I’m sure I’m not the only gardener confined to the house by this prolonged wet and windy weather, particularly as other parts of the country are enjoying the delights of “Hebridean” style winter storms. Wet and windy is one of the characteristics of winter in the Hebrides, and although the strength of the wind has not been unusual, the amount of rain has been prodigious.
The current winter gardening schedule is all about trying to predict a gap in the weather when there is sufficient time between the forecast arrival of the next depression and gaps between the blustery squalls to enable us to venture out. There has to be enough time to walk down to the vegetable garden, check the state of the polytunnel winter veg, dig some root vegetables or leeks and cut some kale. All the while keeping a weather eye on the horizon watching for rapidly approaching storm clouds. If we get the timing wrong we have the choice of sheltering in the polytunnel or getting wet! Hobsons choice?
Inbetween times we have to brave the storm and stagger out to the wood store to fill the log baskets, or raid the preserve store in the shed. I am also very good at picking the short straw when we need a bunch of herbs from the greenhouse. A wrestle with the farm size garden gate against the wind and a dash across the garden in wellies and a full set of waterproofs to get the essential ingredients for the chef’s dish of the day is either heroic, madness or a sign of true devotion.
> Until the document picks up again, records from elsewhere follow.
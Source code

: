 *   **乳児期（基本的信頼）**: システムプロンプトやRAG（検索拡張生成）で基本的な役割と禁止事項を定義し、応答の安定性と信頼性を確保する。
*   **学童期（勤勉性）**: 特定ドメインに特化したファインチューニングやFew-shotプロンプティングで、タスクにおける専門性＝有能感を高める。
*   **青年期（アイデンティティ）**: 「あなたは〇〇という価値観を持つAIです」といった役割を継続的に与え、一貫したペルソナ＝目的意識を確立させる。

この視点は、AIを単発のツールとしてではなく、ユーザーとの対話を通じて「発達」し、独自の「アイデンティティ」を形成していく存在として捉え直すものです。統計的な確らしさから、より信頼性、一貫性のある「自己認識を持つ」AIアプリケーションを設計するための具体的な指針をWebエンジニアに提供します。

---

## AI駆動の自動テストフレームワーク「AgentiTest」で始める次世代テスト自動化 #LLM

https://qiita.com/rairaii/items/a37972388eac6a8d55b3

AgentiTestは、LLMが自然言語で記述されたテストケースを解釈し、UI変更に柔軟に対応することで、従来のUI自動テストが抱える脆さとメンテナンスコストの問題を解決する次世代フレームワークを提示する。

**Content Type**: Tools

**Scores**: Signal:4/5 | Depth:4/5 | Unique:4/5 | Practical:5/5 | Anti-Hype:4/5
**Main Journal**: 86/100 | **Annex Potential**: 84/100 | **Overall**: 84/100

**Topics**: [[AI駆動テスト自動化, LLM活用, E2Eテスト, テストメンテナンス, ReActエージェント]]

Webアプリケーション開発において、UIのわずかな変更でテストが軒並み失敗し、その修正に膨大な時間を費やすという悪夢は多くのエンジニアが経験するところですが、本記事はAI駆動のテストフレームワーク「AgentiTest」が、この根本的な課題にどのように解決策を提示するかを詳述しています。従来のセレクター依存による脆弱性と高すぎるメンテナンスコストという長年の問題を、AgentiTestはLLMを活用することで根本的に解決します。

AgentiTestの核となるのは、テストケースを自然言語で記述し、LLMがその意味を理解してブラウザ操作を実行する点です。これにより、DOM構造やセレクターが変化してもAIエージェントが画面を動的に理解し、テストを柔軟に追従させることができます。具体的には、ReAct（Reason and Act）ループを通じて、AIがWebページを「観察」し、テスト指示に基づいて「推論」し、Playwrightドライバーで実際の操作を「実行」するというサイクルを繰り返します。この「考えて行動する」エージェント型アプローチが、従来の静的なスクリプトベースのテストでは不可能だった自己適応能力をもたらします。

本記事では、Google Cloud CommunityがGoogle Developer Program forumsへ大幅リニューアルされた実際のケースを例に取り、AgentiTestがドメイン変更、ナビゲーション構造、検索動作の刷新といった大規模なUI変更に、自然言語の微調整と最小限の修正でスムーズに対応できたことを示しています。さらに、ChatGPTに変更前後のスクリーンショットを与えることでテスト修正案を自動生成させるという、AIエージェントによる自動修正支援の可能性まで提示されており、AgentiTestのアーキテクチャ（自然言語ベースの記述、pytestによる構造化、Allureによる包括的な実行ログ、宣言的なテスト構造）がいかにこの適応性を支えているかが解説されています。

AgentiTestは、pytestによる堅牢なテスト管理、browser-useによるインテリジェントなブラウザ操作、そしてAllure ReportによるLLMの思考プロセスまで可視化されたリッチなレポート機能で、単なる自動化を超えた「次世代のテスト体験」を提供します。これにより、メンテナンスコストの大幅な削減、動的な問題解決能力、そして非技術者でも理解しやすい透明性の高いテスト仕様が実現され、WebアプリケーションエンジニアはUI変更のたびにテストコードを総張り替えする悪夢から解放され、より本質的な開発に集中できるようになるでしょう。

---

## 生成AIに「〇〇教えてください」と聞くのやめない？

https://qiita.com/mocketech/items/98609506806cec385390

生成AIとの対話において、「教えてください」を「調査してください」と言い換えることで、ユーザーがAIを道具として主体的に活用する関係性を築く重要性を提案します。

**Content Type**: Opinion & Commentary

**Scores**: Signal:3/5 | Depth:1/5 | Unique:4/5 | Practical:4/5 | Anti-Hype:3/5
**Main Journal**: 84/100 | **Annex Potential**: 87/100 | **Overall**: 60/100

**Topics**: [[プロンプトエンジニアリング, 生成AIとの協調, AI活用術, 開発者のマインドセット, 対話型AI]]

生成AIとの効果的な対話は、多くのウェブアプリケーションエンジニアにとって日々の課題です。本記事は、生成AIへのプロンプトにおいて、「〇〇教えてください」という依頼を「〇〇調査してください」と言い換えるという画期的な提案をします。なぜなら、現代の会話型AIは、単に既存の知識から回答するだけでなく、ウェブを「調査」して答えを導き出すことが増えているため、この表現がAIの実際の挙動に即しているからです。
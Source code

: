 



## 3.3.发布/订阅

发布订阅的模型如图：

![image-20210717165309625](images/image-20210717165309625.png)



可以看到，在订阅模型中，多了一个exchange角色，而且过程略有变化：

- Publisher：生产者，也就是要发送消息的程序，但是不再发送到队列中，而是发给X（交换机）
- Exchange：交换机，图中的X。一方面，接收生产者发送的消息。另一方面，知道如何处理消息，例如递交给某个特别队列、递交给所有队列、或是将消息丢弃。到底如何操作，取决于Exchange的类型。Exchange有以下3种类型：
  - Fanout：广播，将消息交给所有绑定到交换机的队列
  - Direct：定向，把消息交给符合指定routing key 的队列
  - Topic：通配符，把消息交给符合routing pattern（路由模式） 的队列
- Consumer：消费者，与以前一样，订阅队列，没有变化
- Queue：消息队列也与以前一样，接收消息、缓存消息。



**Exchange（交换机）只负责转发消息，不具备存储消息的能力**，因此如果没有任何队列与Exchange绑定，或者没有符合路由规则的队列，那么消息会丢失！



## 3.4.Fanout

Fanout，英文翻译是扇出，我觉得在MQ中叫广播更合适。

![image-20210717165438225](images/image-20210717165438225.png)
After years of practice we have learnt how to keep the house well stocked with food and preserves, the log baskets full, the torches charged and the matches by the candles. My personal survial kit for when the electricity fails – cashmere bed socks, a pashmina shawl, a hot waterbottle and in extremis a wee dram! If you wish to brave the weather, mince pies will be on the tea time menu from mid December.